__AIM OF THE TASK__. Looking at the records below, say how many lines include "that", and add nothing else.

++++++++++++++++++++

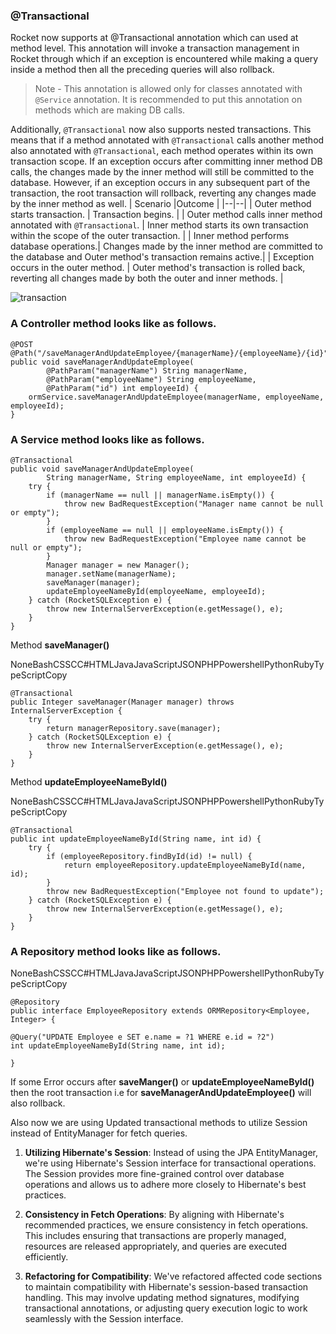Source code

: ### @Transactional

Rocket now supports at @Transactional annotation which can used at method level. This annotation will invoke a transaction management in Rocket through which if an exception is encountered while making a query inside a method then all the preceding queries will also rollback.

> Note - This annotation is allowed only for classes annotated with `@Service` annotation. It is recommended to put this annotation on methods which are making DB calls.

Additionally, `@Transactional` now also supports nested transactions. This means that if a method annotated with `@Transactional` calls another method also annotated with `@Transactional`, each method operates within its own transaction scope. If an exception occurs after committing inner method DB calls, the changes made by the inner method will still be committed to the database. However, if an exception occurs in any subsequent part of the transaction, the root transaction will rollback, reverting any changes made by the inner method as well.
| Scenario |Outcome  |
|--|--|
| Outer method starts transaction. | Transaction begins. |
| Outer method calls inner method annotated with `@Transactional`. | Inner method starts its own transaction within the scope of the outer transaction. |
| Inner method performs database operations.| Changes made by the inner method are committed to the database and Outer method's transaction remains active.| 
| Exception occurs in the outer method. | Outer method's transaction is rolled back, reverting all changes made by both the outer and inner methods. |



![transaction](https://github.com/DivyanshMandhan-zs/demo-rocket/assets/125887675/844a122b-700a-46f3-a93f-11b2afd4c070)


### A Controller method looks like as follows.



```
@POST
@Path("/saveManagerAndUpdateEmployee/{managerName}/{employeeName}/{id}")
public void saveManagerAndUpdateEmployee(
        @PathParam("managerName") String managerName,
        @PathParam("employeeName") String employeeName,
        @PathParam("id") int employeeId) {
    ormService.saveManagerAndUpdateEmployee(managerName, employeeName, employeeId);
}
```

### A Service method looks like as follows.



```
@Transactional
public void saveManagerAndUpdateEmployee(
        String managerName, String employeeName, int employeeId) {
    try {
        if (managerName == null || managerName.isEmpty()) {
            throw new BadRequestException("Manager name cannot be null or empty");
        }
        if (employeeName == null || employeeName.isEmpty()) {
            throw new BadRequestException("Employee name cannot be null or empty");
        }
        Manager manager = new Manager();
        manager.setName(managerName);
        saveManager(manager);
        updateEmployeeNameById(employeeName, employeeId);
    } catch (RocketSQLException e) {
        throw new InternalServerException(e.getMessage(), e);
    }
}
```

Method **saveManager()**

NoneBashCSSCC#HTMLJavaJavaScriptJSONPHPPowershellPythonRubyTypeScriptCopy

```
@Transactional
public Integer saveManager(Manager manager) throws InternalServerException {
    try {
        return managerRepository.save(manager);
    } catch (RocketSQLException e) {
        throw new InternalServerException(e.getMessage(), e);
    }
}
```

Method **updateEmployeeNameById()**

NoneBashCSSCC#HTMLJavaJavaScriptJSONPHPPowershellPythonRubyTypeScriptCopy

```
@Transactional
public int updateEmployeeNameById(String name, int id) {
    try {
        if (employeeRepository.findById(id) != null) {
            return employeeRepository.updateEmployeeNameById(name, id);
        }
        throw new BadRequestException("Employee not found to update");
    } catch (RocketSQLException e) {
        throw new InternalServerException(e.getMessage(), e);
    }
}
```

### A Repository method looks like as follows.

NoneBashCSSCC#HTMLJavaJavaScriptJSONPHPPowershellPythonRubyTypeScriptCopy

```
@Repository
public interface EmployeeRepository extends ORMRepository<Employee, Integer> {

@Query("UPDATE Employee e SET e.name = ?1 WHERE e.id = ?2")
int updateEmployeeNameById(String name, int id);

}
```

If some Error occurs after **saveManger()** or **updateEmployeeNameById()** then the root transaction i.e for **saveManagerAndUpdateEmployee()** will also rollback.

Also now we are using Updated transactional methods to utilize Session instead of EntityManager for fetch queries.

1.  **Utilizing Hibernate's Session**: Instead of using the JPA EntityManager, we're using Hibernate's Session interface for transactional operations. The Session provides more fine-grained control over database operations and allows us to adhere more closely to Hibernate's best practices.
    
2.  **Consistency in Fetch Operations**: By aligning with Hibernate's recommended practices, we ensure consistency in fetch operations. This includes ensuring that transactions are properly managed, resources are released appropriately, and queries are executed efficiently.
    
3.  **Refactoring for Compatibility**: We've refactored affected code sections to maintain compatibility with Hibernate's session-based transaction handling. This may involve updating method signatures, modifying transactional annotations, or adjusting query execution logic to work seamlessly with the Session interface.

++++++++++++++++++++

__SOLUTION__. 2